Problem requirements: Take the data below and filter it for lines containing the word "pandas"; show each line found.

Input:
++++++++++++++++++++

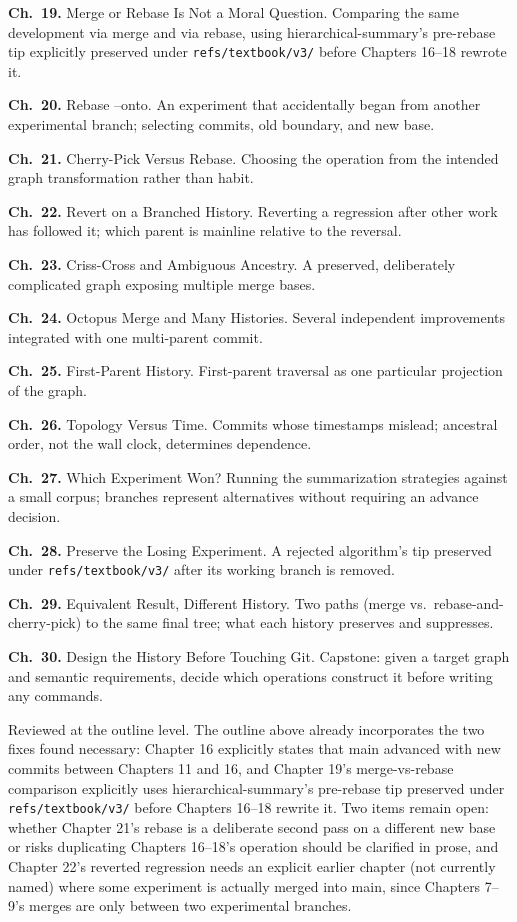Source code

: \documentclass[11pt]{book}
\newcommand{\subheading}[1]{\bigskip\noindent{\bfseries\itshape #1}\smallskip\par}
\newcommand{\chapentry}[2]{\noindent\textbf{Ch.~#1.} #2\par\smallskip}
\begin{document}
\chapentry{19}{Merge or Rebase Is Not a Moral Question. Comparing the same development via merge and via rebase, using hierarchical-summary's pre-rebase tip explicitly preserved under \texttt{refs/textbook/v3/} before Chapters 16--18 rewrote it.}
\chapentry{20}{Rebase --onto. An experiment that accidentally began from another experimental branch; selecting commits, old boundary, and new base.}
\chapentry{21}{Cherry-Pick Versus Rebase. Choosing the operation from the intended graph transformation rather than habit.}
\chapentry{22}{Revert on a Branched History. Reverting a regression after other work has followed it; which parent is mainline relative to the reversal.}
\chapentry{23}{Criss-Cross and Ambiguous Ancestry. A preserved, deliberately complicated graph exposing multiple merge bases.}
\chapentry{24}{Octopus Merge and Many Histories. Several independent improvements integrated with one multi-parent commit.}
\chapentry{25}{First-Parent History. First-parent traversal as one particular projection of the graph.}
\chapentry{26}{Topology Versus Time. Commits whose timestamps mislead; ancestral order, not the wall clock, determines dependence.}
\chapentry{27}{Which Experiment Won? Running the summarization strategies against a small corpus; branches represent alternatives without requiring an advance decision.}
\chapentry{28}{Preserve the Losing Experiment. A rejected algorithm's tip preserved under \texttt{refs/textbook/v3/} after its working branch is removed.}
\chapentry{29}{Equivalent Result, Different History. Two paths (merge vs.\ rebase-and-cherry-pick) to the same final tree; what each history preserves and suppresses.}
\chapentry{30}{Design the History Before Touching Git. Capstone: given a target graph and semantic requirements, decide which operations construct it before writing any commands.}

\subheading{Status and Open Items}
Reviewed at the outline level. The outline above already incorporates the two fixes found necessary: Chapter 16 explicitly states that main advanced with new commits between Chapters 11 and 16, and Chapter 19's merge-vs-rebase comparison explicitly uses hierarchical-summary's pre-rebase tip preserved under \texttt{refs/textbook/v3/} before Chapters 16--18 rewrite it. Two items remain open: whether Chapter 21's rebase is a deliberate second pass on a different new base or risks duplicating Chapters 16--18's operation should be clarified in prose, and Chapter 22's reverted regression needs an explicit earlier chapter (not currently named) where some experiment is actually merged into main, since Chapters 7--9's merges are only between two experimental branches.
\end{document}

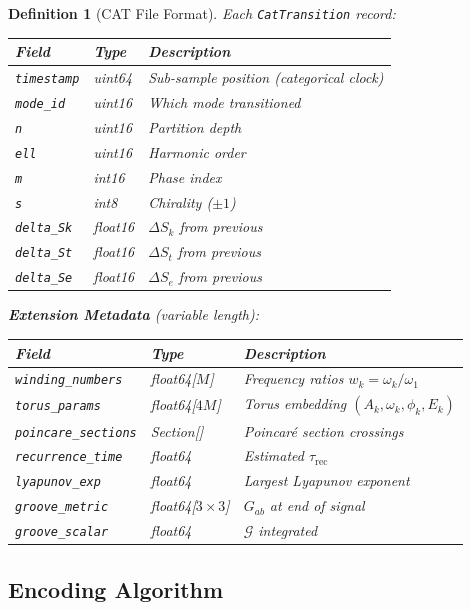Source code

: \documentclass[twocolumn,10pt]{article}
\newtheorem{definition}[theorem]{Definition}
\theoremstyle{remark}
\newcommand{\Sk}{S_k}
\newcommand{\St}{S_t}
\newcommand{\Se}{S_e}
\newcommand{\calG}{\mathcal{G}}
\begin{document}
\begin{definition}[CAT File Format]
Each \texttt{CatTransition} record:
\begin{center}
\begin{tabular}{llp{4.5cm}}
\toprule
Field & Type & Description \\
\midrule
\texttt{timestamp} & uint64 & Sub-sample position (categorical clock) \\
\texttt{mode\_id} & uint16 & Which mode transitioned \\
\texttt{n} & uint16 & Partition depth \\
\texttt{ell} & uint16 & Harmonic order \\
\texttt{m} & int16 & Phase index \\
\texttt{s} & int8 & Chirality ($\pm 1$) \\
\texttt{delta\_Sk} & float16 & $\Delta\Sk$ from previous \\
\texttt{delta\_St} & float16 & $\Delta\St$ from previous \\
\texttt{delta\_Se} & float16 & $\Delta\Se$ from previous \\
\bottomrule
\end{tabular}
\end{center}

\textbf{Extension Metadata} (variable length):
\begin{center}
\begin{tabular}{llp{4.5cm}}
\toprule
Field & Type & Description \\
\midrule
\texttt{winding\_numbers} & float64[$M$] & Frequency ratios $w_k = \omega_k/\omega_1$ \\
\texttt{torus\_params} & float64[$4M$] & Torus embedding $(A_k, \omega_k, \phi_k, E_k)$ \\
\texttt{poincare\_sections} & Section[] & Poincar\'{e} section crossings \\
\texttt{recurrence\_time} & float64 & Estimated $\tau_{\mathrm{rec}}$ \\
\texttt{lyapunov\_exp} & float64 & Largest Lyapunov exponent \\
\texttt{groove\_metric} & float64[$3 \times 3$] & $G_{ab}$ at end of signal \\
\texttt{groove\_scalar} & float64 & $\calG$ integrated \\
\bottomrule
\end{tabular}
\end{center}
\end{definition}

\subsection{Encoding Algorithm}
\end{document}
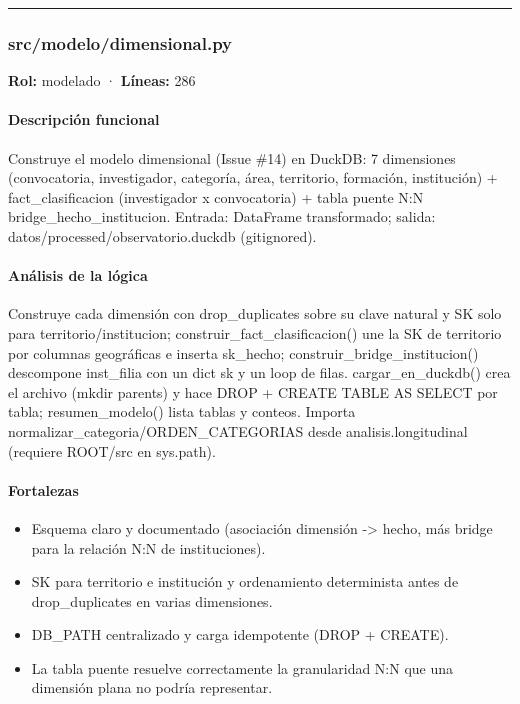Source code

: \medskip
\hrule

\subsubsection{src/modelo/dimensional.py}
\textbf{Rol:} modelado · \textbf{Líneas:} 286

\paragraph{Descripción funcional}
Construye el modelo dimensional (Issue \#14) en DuckDB: 7 dimensiones (convocatoria, investigador, categoría, área, territorio, formación, institución) + fact\_clasificacion (investigador x convocatoria) + tabla puente N:N bridge\_hecho\_institucion. Entrada: DataFrame transformado; salida: datos/processed/observatorio.duckdb (gitignored).

\paragraph{Análisis de la lógica}
Construye cada dimensión con drop\_duplicates sobre su clave natural y SK solo para territorio/institucion; construir\_fact\_clasificacion() une la SK de territorio por columnas geográficas e inserta sk\_hecho; construir\_bridge\_institucion() descompone inst\_filia con un dict sk y un loop de filas. cargar\_en\_duckdb() crea el archivo (mkdir parents) y hace DROP + CREATE TABLE AS SELECT por tabla; resumen\_modelo() lista tablas y conteos. Importa normalizar\_categoria/ORDEN\_CATEGORIAS desde analisis.longitudinal (requiere ROOT/src en sys.path).

\paragraph{Fortalezas}
\begin{itemize}
  \item Esquema claro y documentado (asociación dimensión -> hecho, más bridge para la relación N:N de instituciones).
  \item SK para territorio e institución y ordenamiento determinista antes de drop\_duplicates en varias dimensiones.
  \item DB\_PATH centralizado y carga idempotente (DROP + CREATE).
  \item La tabla puente resuelve correctamente la granularidad N:N que una dimensión plana no podría representar.
\end{itemize}

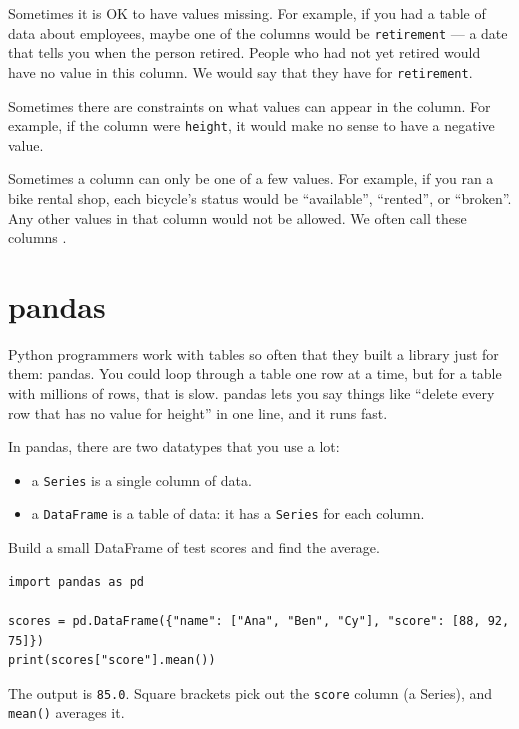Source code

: Sometimes it is OK to have values missing.  For example, if you had a
table of data about employees, maybe one of the columns would be
\texttt{retirement} --- a date that tells you when the person retired.  People who
had not yet retired would have no value in this column.  We would say
that they have  for \texttt{retirement}.

Sometimes there are constraints on what values can appear in the
column.  For example, if the column were \texttt{height}, it would make no
sense to have a negative value.

Sometimes a column can only be one of a few values. For example, if
you ran a bike rental shop, each bicycle's status would be ``available'',
``rented'', or ``broken''.  Any other values in that column would not
be allowed.  We often call these columns .

\section{pandas}



Python programmers work with tables so often that they built a library
just for them: pandas. You could loop through a table one row at a time,
but for a table with millions of rows, that is slow. pandas lets you say
things like ``delete every row that has no value for height'' in one line,
and it runs fast.

In pandas, there are two datatypes that you use a lot:
\begin{itemize}
\item a \texttt{Series} is a single column of data.
\item a \texttt{DataFrame} is a table of data: it has a \texttt{Series} for each column.
\end{itemize}

\begin{Worked}
\begin{Problem}
Build a small DataFrame of test scores and find
the average.
\end{Problem}
\begin{Solution}
\begin{verbatim}
import pandas as pd

scores = pd.DataFrame({"name": ["Ana", "Ben", "Cy"], "score": [88, 92, 75]})
print(scores["score"].mean())
\end{verbatim}
The output is \texttt{85.0}. Square brackets pick out the
\texttt{score} column (a Series), and \texttt{mean()} averages
it.
\end{Solution}
\end{Worked}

++++++++++++++++++++

Answer to the exercise:
\section{pandas}
just for them: pandas. You could loop through a table one row at a time,
but for a table with millions of rows, that is slow. pandas lets you say
In pandas, there are two datatypes that you use a lot:
import pandas as pd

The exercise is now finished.